SpaceDinosaur · 23/02/2020 20:09

Sorry, should probably say that she's still having boob when she asks for it too.

JRUIN · 23/02/2020 20:10

I do feed her at night quite a bit. It seems easier than not doing it since I can just go back to sleep while she's feeding.

Sounds like she can smell the milk and/or is basically using you as a dummy then. So really it's up to you to decide, carry on breastfeeding and co sleeping and put up and shut up or stop and put up with even worse nights for a week or two.
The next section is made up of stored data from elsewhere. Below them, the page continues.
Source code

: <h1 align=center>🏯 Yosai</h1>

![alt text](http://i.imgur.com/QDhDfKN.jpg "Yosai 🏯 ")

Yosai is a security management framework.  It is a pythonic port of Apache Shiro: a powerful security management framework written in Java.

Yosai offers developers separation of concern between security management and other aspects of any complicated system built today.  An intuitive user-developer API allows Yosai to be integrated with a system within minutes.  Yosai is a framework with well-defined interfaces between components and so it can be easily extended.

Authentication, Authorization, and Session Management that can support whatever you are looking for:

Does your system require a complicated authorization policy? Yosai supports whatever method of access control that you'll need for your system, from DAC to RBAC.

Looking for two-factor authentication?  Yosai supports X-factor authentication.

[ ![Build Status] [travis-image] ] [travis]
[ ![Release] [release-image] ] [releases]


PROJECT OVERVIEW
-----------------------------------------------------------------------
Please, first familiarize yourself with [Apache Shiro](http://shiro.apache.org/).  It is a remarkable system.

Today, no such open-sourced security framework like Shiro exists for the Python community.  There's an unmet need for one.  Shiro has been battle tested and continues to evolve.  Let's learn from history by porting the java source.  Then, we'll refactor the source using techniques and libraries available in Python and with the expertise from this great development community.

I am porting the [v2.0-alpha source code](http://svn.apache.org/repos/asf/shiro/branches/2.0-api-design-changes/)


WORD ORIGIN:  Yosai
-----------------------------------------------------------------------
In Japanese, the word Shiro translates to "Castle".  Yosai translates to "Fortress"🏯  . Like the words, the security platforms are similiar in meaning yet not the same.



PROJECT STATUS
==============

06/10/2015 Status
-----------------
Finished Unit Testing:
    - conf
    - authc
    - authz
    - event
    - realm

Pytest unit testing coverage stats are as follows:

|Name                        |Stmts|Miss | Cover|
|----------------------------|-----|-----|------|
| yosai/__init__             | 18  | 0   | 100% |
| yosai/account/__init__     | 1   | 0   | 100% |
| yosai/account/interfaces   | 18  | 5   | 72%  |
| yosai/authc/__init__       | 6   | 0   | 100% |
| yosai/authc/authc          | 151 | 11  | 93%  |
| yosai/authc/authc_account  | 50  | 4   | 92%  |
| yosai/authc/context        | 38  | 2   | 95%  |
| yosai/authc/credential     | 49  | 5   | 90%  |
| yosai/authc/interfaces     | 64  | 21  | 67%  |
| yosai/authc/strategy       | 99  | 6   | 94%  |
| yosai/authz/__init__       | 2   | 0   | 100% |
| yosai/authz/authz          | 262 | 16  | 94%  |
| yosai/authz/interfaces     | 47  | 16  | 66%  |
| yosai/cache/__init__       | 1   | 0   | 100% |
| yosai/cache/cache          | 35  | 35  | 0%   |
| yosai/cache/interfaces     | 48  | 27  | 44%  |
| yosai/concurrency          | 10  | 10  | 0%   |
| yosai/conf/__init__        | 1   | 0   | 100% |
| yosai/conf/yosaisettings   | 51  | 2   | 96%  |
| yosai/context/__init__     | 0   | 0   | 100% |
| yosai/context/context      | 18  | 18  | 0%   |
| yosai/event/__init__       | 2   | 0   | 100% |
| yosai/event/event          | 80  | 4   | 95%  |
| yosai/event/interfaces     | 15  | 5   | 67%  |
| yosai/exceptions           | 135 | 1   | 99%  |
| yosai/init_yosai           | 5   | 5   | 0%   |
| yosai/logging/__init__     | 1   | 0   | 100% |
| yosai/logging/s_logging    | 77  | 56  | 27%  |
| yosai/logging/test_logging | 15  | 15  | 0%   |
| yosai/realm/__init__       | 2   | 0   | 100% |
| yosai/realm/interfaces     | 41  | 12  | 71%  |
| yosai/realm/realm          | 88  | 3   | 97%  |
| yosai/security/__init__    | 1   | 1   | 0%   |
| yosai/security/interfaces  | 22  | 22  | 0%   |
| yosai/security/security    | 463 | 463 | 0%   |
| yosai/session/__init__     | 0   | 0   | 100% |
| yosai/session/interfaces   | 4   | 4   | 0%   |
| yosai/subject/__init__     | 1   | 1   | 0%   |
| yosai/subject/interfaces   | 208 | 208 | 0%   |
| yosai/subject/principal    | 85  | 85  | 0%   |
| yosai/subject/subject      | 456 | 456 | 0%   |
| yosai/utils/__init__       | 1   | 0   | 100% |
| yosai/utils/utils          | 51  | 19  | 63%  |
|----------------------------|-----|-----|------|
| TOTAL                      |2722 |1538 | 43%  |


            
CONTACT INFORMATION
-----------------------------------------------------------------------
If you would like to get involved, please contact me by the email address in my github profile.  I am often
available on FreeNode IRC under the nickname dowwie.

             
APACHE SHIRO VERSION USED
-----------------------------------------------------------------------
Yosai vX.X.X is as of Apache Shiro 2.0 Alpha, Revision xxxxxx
It's a hard one and I'm not sure which I would chose tbh.

underneaththeash · 23/02/2020 20:12

Well it's pretty obvious that you won't get mastitis any more if you stop and since your DD is 15 months surely it's obvious advice.

It's up to you if you ignore it though

JRUIN · 23/02/2020 20:17

JRUIN what a snidest remark! A 15 month old (and beyond) can easily want milk during the night. Especially if they are sleeping next to the milk. It's not the same as demanding a bottle. Many 15 month olds will sleep with a dummy for example.

Well I suppose they will WANT it if they can constantly smell it. My point is they don't actually NEED it, so whoever's telling OP her problems will be solved if she stops breastfeeding ( or co sleeping) are correct.

xtinak · 23/02/2020 20:17

@SpaceDinosaur I try to position her to unblock it. I sometimes struggle to locate the blockage though.

I'm encouraged to hear that sleep might just improve at some point!